Here is all you need to know: The Scorpions’ manager was none other than Jose Canseco.

Undaunted, Sox VP Allard Baird called Gathright’s agent, Larry Reynolds, near the end of August, looking for the player. Reynolds told Baird that Yuma’s season had ended Aug. 28, but the team had one more exhibition Aug. 31.

No good, Baird thought; he might not see enough of Gathright in such a contest, might not even see him run. Gathright, 30, had served as Yuma’s backup catcher, for goodness’ sake. Who knew what kind of shape he was in?

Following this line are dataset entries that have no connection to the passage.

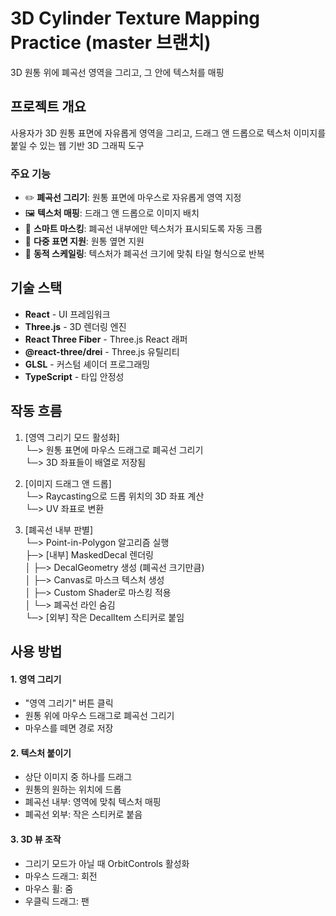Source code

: # 3D Cylinder Texture Mapping Practice (master 브랜치)

3D 원통 위에 폐곡선 영역을 그리고, 그 안에 텍스처를 매핑

## 프로젝트 개요

사용자가 3D 원통 표면에 자유롭게 영역을 그리고, 드래그 앤 드롭으로 텍스처 이미지를 붙일 수 있는 웹 기반 3D 그래픽 도구

### 주요 기능

- ✏️ **폐곡선 그리기**: 원통 표면에 마우스로 자유롭게 영역 지정
- 🖼️ **텍스처 매핑**: 드래그 앤 드롭으로 이미지 배치
- 🎯 **스마트 마스킹**: 폐곡선 내부에만 텍스처가 표시되도록 자동 크롭
- 📐 **다중 표면 지원**: 원통 옆면 지원
- 🎨 **동적 스케일링**: 텍스처가 폐곡선 크기에 맞춰 타일 형식으로 반복

## 기술 스택

- **React** - UI 프레임워크
- **Three.js** - 3D 렌더링 엔진
- **React Three Fiber** - Three.js React 래퍼
- **@react-three/drei** - Three.js 유틸리티
- **GLSL** - 커스텀 셰이더 프로그래밍
- **TypeScript** - 타입 안정성

## 작동 흐름
1. [영역 그리기 모드 활성화] <br>
   └─> 원통 표면에 마우스 드래그로 폐곡선 그리기<br>
   └─> 3D 좌표들이 배열로 저장됨

2. [이미지 드래그 앤 드롭]<br>
   └─> Raycasting으로 드롭 위치의 3D 좌표 계산<br>
   └─> UV 좌표로 변환

3. [폐곡선 내부 판별]<br>
   └─> Point-in-Polygon 알고리즘 실행<br>
   ├─> [내부] MaskedDecal 렌더링<br>
   │   ├─> DecalGeometry 생성 (폐곡선 크기만큼)<br>
   │   ├─> Canvas로 마스크 텍스처 생성<br>
   │   ├─> Custom Shader로 마스킹 적용<br>
   │   └─> 폐곡선 라인 숨김<br>
   └─> [외부] 작은 DecalItem 스티커로 붙임

## 사용 방법
#### 1. 영역 그리기
- "영역 그리기" 버튼 클릭
- 원통 위에 마우스 드래그로 폐곡선 그리기
- 마우스를 떼면 경로 저장

#### 2. 텍스처 붙이기
- 상단 이미지 중 하나를 드래그
- 원통의 원하는 위치에 드롭
- 폐곡선 내부: 영역에 맞춰 텍스처 매핑
- 폐곡선 외부: 작은 스티커로 붙음

#### 3. 3D 뷰 조작
- 그리기 모드가 아닐 때 OrbitControls 활성화
- 마우스 드래그: 회전
- 마우스 휠: 줌
- 우클릭 드래그: 팬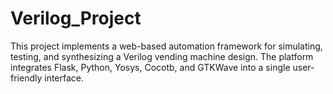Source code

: # Verilog_Project
This project implements a web-based automation framework for simulating, testing, and synthesizing a Verilog vending machine design. The platform integrates Flask, Python, Yosys, Cocotb, and GTKWave into a single user-friendly interface.

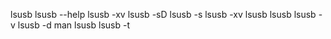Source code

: <link href="../../css/style.css" rel="stylesheet" type="text/css" />


lsusb
lsusb --help
lsusb -xv
lsusb -sD
lsusb -s
lsusb -xv
lsusb
lsusb lsusb -v
lsusb -d
man lsusb
lsusb -t
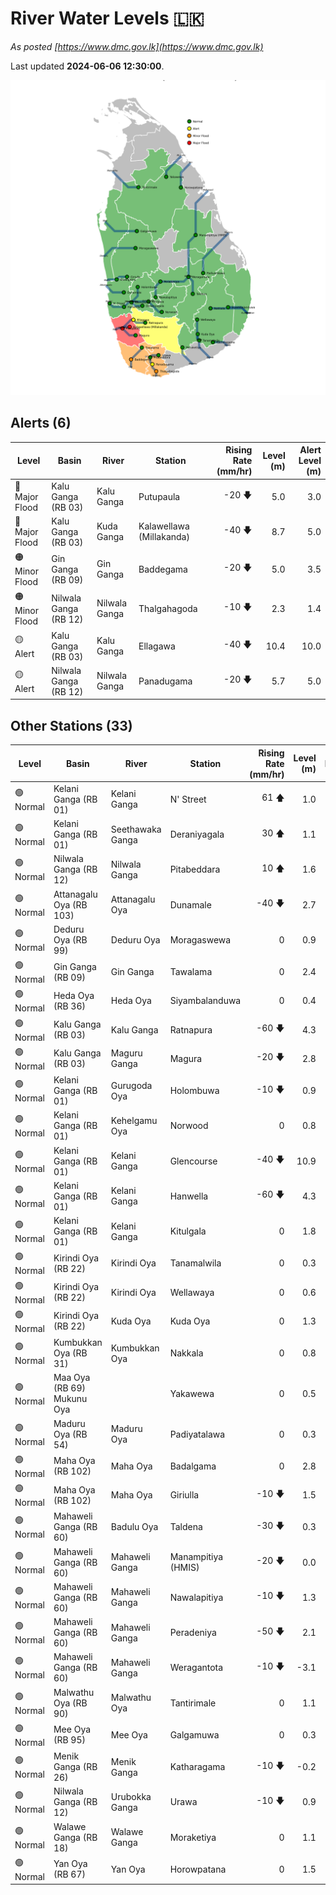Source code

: # River Water Levels :sri_lanka:

*As posted  [https://www.dmc.gov.lk](https://www.dmc.gov.lk)*

Last updated **2024-06-06 12:30:00**.


<div id="river-water-level-map">

![River Water Level Map](images/river-water-level-map.png)

</div>

## Alerts (6)

| Level | Basin | River | Station | Rising Rate (mm/hr) | Level (m) | Alert Level (m) |
|---|---|---|---|--: |--:|--:|
| 🔴 Major Flood | Kalu Ganga (RB 03) | Kalu Ganga | Putupaula | -20 🡇 | 5.0 | 3.0 |
| 🔴 Major Flood | Kalu Ganga (RB 03) | Kuda Ganga | Kalawellawa (Millakanda) | -40 🡇 | 8.7 | 5.0 |
| 🟠 Minor Flood | Gin Ganga (RB 09) | Gin Ganga | Baddegama | -20 🡇 | 5.0 | 3.5 |
| 🟠 Minor Flood | Nilwala Ganga (RB 12) | Nilwala Ganga | Thalgahagoda | -10 🡇 | 2.3 | 1.4 |
| 🟡 Alert | Kalu Ganga (RB 03) | Kalu Ganga | Ellagawa | -40 🡇 | 10.4 | 10.0 |
| 🟡 Alert | Nilwala Ganga (RB 12) | Nilwala Ganga | Panadugama | -20 🡇 | 5.7 | 5.0 |

## Other Stations (33)

| Level | Basin | River | Station | Rising Rate (mm/hr) | Level (m) | Alert Level (m) | Time to Alert |
|---|---|---|---|--: |--:|--:|---|
| 🟢 Normal | Kelani Ganga (RB 01) | Kelani Ganga | N' Street | 61 🡅 | 1.0 | 1.2 | 3.0 ⏳ |
| 🟢 Normal | Kelani Ganga (RB 01) | Seethawaka Ganga | Deraniyagala | 30 🡅 | 1.1 | 4.8 | 122.7 ⏳ |
| 🟢 Normal | Nilwala Ganga (RB 12) | Nilwala Ganga | Pitabeddara | 10 🡅 | 1.6 | 4.0 | 241.0 ⏳ |
| 🟢 Normal | Attanagalu Oya (RB 103) | Attanagalu Oya | Dunamale | -40 🡇 | 2.7 | 3.3 | 🟢 |
| 🟢 Normal | Deduru Oya (RB 99) | Deduru Oya | Moragaswewa | 0  | 0.9 | 4.8 | 🟢 |
| 🟢 Normal | Gin Ganga (RB 09) | Gin Ganga | Tawalama | 0  | 2.4 | 4.0 | 🟢 |
| 🟢 Normal | Heda Oya (RB 36) | Heda Oya | Siyambalanduwa | 0  | 0.4 | 4.5 | 🟢 |
| 🟢 Normal | Kalu Ganga (RB 03) | Kalu Ganga | Ratnapura | -60 🡇 | 4.3 | 5.2 | 🟢 |
| 🟢 Normal | Kalu Ganga (RB 03) | Maguru Ganga | Magura | -20 🡇 | 2.8 | 4.0 | 🟢 |
| 🟢 Normal | Kelani Ganga (RB 01) | Gurugoda Oya | Holombuwa | -10 🡇 | 0.9 | 3.0 | 🟢 |
| 🟢 Normal | Kelani Ganga (RB 01) | Kehelgamu Oya | Norwood | 0  | 0.8 | 1.5 | 🟢 |
| 🟢 Normal | Kelani Ganga (RB 01) | Kelani Ganga | Glencourse | -40 🡇 | 10.9 | 15.0 | 🟢 |
| 🟢 Normal | Kelani Ganga (RB 01) | Kelani Ganga | Hanwella | -60 🡇 | 4.3 | 7.0 | 🟢 |
| 🟢 Normal | Kelani Ganga (RB 01) | Kelani Ganga | Kitulgala | 0  | 1.8 | 3.0 | 🟢 |
| 🟢 Normal | Kirindi Oya (RB 22) | Kirindi Oya | Tanamalwila | 0  | 0.3 | 4.0 | 🟢 |
| 🟢 Normal | Kirindi Oya (RB 22) | Kirindi Oya | Wellawaya | 0  | 0.6 | 4.4 | 🟢 |
| 🟢 Normal | Kirindi Oya (RB 22) | Kuda Oya | Kuda Oya | 0  | 1.3 | 6.9 | 🟢 |
| 🟢 Normal | Kumbukkan Oya (RB 31) | Kumbukkan Oya | Nakkala | 0  | 0.8 | 5.0 | 🟢 |
| 🟢 Normal | Maa Oya (RB 69) Mukunu Oya |  | Yakawewa | 0  | 0.5 | 4.0 | 🟢 |
| 🟢 Normal | Maduru Oya (RB 54) | Maduru Oya | Padiyatalawa | 0  | 0.3 | 4.0 | 🟢 |
| 🟢 Normal | Maha Oya (RB 102) | Maha Oya | Badalgama | 0  | 2.8 | 5.0 | 🟢 |
| 🟢 Normal | Maha Oya (RB 102) | Maha Oya | Giriulla | -10 🡇 | 1.5 | 5.5 | 🟢 |
| 🟢 Normal | Mahaweli Ganga (RB 60) | Badulu Oya | Taldena | -30 🡇 | 0.3 | 3.0 | 🟢 |
| 🟢 Normal | Mahaweli Ganga (RB 60) | Mahaweli Ganga | Manampitiya (HMIS) | -20 🡇 | 0.0 | 3.0 | 🟢 |
| 🟢 Normal | Mahaweli Ganga (RB 60) | Mahaweli Ganga | Nawalapitiya | -10 🡇 | 1.3 | 3.5 | 🟢 |
| 🟢 Normal | Mahaweli Ganga (RB 60) | Mahaweli Ganga | Peradeniya | -50 🡇 | 2.1 | 5.0 | 🟢 |
| 🟢 Normal | Mahaweli Ganga (RB 60) | Mahaweli Ganga | Weragantota | -10 🡇 | -3.1 | 5.0 | 🟢 |
| 🟢 Normal | Malwathu Oya (RB 90) | Malwathu Oya | Tantirimale | 0  | 1.1 | 5.0 | 🟢 |
| 🟢 Normal | Mee Oya (RB 95) | Mee Oya | Galgamuwa | 0  | 0.3 | 4.8 | 🟢 |
| 🟢 Normal | Menik Ganga (RB 26) | Menik Ganga | Katharagama | -10 🡇 | -0.2 | 4.0 | 🟢 |
| 🟢 Normal | Nilwala Ganga (RB 12) | Urubokka Ganga | Urawa | -10 🡇 | 0.9 | 2.5 | 🟢 |
| 🟢 Normal | Walawe Ganga (RB 18) | Walawe Ganga | Moraketiya | 0  | 1.1 | 3.0 | 🟢 |
| 🟢 Normal | Yan Oya (RB 67) | Yan Oya | Horowpatana | 0  | 1.5 | 6.0 | 🟢 |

“I thought we could better evaluate him if we got our hands on him,” Baird said. “Larry and I go way back. I said, ‘Larry, if we could arrange this (a workout) it would be good, a better assessment.”

Now Reynolds was stumped.

“I started scratching my head,” Reynolds said. “Once an independent team finishes, they’re going to scatter. I asked (Baird), ‘What do you need?’ He said, ‘I want to see him run. I wouldn’t mind seeing him hit a little bit.”

Reynolds called Gathright.

“I think the Red Sox want to work you out,” he said. “I hope you’re in good shape.”

“I’m ready to go,” Gathright replied.

Reynolds then dropped a little bombshell.

“Guess who is going to throw you batting practice?” he asked Gathright.

The answer wasn’t Theo Epstein, that’s for sure.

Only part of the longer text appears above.